I know that for positive monotonically non-decreasing functions, f(n) and g(n),
f(n) = O(g(n) + c) entails
f (n) = O(g(n))
Why does this always true only for positive monotonically non-decreasing functions?
If there exists one, give a counter-example that shows that the above Big O rule is not necessarily true for functions that are not monotonically non-decreasing.
I'm really confused why the rule specifies only positive, monotonic, non-decreasing functions. Thanks for your help!

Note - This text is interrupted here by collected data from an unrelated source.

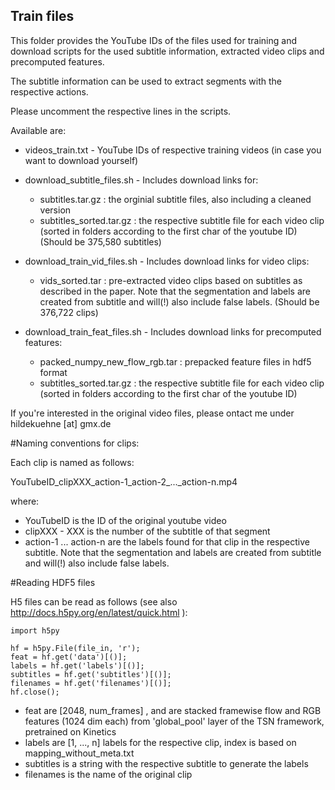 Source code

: ## Train files

This folder provides the YouTube IDs of the files used for training and download scripts for the used subtitle information, extracted video clips and precomputed features. 

The subtitle information can be used to extract segments with the respective actions. 

Please uncomment the respective lines in the scripts.

Available are:

- videos_train.txt - YouTube IDs of respective training videos (in case you want to download yourself)
- download_subtitle_files.sh - Includes download links for:
    - subtitles.tar.gz : the orginial subtitle files, also including a cleaned version 
    - subtitles_sorted.tar.gz : the respective subtitle file for each video clip (sorted in folders according to the first char of the youtube ID) (Should be 375,580 subtitles)
    
- download_train_vid_files.sh - Includes download links for video clips:
    - vids_sorted.tar : pre-extracted video clips based on subtitles as described in the paper. Note that the segmentation and labels are created from subtitle and will(!) also include false labels. (Should be 376,722 clips)
    
- download_train_feat_files.sh - Includes download links for precomputed features:
    - packed_numpy_new_flow_rgb.tar : prepacked feature files in hdf5 format  
    - subtitles_sorted.tar.gz : the respective subtitle file for each video clip (sorted in folders according to the first char of the youtube ID)
 
If you're interested in the original video files, please ontact me under hildekuehne [at] gmx.de

#Naming conventions for clips: 

Each clip is named as follows: 

YouTubeID_clipXXX_action-1_action-2_..._action-n.mp4 

where: 
- YouTubeID is the ID of the original youtube video
- clipXXX - XXX is the number of the subtitle of that segment 
- action-1 ... action-n are the labels found for that clip in the respective subtitle. Note that the segmentation and labels are created from subtitle and will(!) also include false labels.

#Reading HDF5 files

H5 files can be read as follows (see also http://docs.h5py.org/en/latest/quick.html ): 

    import h5py

    hf = h5py.File(file_in, 'r');
    feat = hf.get('data')[()];
    labels = hf.get('labels')[()];
    subtitles = hf.get('subtitles')[()];
    filenames = hf.get('filenames')[()];
    hf.close();



- feat are [2048, num_frames] , and are stacked framewise flow and RGB features (1024 dim each) from 'global_pool' layer of the TSN framework, pretrained on Kinetics
- labels are [1, ..., n] labels for the respective clip, index is based on mapping_without_meta.txt 
- subtitles is a string with the respective subtitle to generate the labels
- filenames is the name of the original clip


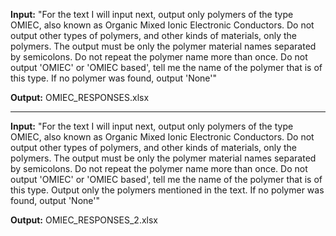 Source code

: **Input:** "For the text I will input next, output only polymers of the type OMIEC, also known as Organic Mixed Ionic Electronic Conductors. Do not output other types of polymers, and other kinds of materials, only the polymers. The output must be only the polymer material names separated by semicolons. Do not repeat the polymer name more than once. Do not output 'OMIEC' or 'OMIEC based', tell me the name of the polymer that is of this type. If no polymer was found, output 'None'"

**Output:** OMIEC_RESPONSES.xlsx

---

**Input:** "For the text I will input next, output only polymers of the type OMIEC, also known as Organic Mixed Ionic Electronic Conductors. Do not output other types of polymers, and other kinds of materials, only the polymers. The output must be only the polymer material names separated by semicolons. Do not repeat the polymer name more than once. Do not output 'OMIEC' or 'OMIEC based', tell me the name of the polymer that is of this type. Output only the polymers mentioned in the text. If no polymer was found, output 'None'"

**Output:** OMIEC_RESPONSES_2.xlsx
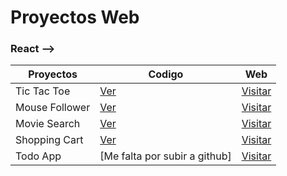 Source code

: # Proyectos Web
### React -->
| Proyectos      | Codigo                                                                       | Web                                                                                   |
|----------------|------------------------------------------------------------------------------|---------------------------------------------------------------------------------------|
| Tic Tac Toe    | [Ver](https://github.com/jserraemilio/web-projects/tree/main/tic-tac-toe)    | [Visitar](https://6592b6925e2c05bd96fdfcd6--earnest-melomakarona-1a80ab.netlify.app)  |
| Mouse Follower | [Ver](https://github.com/jserraemilio/web-projects/tree/main/mouse-follower) | [Visitar](https://6592b6d54abcd6bf59ff705f--cheery-mooncake-f3240c.netlify.app)       |
| Movie Search   | [Ver](https://github.com/jserraemilio/web-projects/tree/main/movie-search)   | [Visitar](https://6592b7139d7cd1bd608d50c1--hilarious-biscochitos-bfcd13.netlify.app) |
| Shopping Cart  | [Ver](https://github.com/jserraemilio/web-projects/tree/main/shopping-cart)  | [Visitar](https://6592b73f8522cbbce670153c--unique-sorbet-393db7.netlify.app)         |
| Todo App       | [Me falta por subir a github]                                                | [Visitar](https://6532b4b7b397f5092ce66851--legendary-malasada-a8b33c.netlify.app)    |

Consider $f(n)= 1$ and $g(n)= 1/n$ then $f(n) = O(g(n) +1)$ but $f(n)$ is not a $O(g(n))$.
So you see that some condition is needed.
To say it only holds for for positive monotonically non-decreasing functions is not completely precise, as there are other $g$ where it also holds true, for exaple it would be true for $g(n)= 10 + n + 3(-1)^n$.
To see it does hold under the conditions you gave note that $g(n) \ge g(1)$. So you can say $g(n)+ C \le g(n)+ (C/g(1)) g(1) \le g(n) (1 + C/g(1))$.
So if $|f(n)| \le D (g(n) + C) $ for some $D$, then $|f(n)| \le (D (1 + C/g(1)) )g(n)$. This yields the claim.
f(n) = O(g(n) + 2) but not true that f(n) = O(g(n))?
– STC Mar 01 '15 at 19:27